> **Your assignment**:
Take each line of the data that contains the string "play" and copy it.

[[ Input for this task open ]]

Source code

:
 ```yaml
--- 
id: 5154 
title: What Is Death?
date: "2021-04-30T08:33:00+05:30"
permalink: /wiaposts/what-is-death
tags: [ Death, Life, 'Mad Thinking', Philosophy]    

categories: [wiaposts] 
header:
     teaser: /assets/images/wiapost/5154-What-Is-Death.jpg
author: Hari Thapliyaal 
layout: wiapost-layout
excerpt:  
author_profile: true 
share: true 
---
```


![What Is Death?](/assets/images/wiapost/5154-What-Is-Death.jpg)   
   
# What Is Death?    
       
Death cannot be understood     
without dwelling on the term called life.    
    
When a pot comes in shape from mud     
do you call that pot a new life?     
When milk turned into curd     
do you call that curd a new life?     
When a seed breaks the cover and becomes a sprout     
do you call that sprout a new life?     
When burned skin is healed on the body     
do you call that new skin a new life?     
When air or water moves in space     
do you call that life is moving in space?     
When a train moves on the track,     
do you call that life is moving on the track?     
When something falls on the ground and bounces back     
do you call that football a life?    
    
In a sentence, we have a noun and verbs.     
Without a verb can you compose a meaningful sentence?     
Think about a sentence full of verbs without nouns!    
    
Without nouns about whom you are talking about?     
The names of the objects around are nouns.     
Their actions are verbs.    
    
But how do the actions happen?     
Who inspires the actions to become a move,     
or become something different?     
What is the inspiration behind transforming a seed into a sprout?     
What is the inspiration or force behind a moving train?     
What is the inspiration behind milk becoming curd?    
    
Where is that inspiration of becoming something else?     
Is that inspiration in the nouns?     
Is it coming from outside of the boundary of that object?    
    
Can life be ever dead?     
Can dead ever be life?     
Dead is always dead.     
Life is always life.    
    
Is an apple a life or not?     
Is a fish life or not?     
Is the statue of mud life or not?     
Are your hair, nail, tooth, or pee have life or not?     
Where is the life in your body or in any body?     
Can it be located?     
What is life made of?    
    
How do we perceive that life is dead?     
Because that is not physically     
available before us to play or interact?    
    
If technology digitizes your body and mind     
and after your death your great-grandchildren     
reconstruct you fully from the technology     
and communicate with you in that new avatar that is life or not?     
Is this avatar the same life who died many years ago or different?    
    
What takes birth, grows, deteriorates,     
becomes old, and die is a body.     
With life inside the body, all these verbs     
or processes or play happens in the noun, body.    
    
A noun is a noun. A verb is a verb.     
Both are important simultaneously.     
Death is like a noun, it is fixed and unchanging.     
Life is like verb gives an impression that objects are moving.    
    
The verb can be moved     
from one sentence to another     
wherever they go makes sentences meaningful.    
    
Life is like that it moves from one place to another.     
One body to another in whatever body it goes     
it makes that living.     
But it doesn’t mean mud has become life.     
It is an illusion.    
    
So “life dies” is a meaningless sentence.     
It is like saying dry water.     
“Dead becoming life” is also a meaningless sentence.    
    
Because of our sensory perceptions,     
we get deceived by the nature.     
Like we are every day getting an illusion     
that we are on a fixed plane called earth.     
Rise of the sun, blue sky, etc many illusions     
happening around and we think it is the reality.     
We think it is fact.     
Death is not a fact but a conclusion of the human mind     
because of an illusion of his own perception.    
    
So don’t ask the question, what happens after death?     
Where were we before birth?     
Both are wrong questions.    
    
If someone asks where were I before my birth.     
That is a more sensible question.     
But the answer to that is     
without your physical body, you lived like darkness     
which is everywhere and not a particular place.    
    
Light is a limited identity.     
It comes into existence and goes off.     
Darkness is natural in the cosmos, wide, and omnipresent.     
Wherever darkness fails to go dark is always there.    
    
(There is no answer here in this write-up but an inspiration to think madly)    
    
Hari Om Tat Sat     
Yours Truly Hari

[[ Input for this task closed ]]

> **Answer section**:
available before us to play or interact?    
or processes or play happens in the noun, body.    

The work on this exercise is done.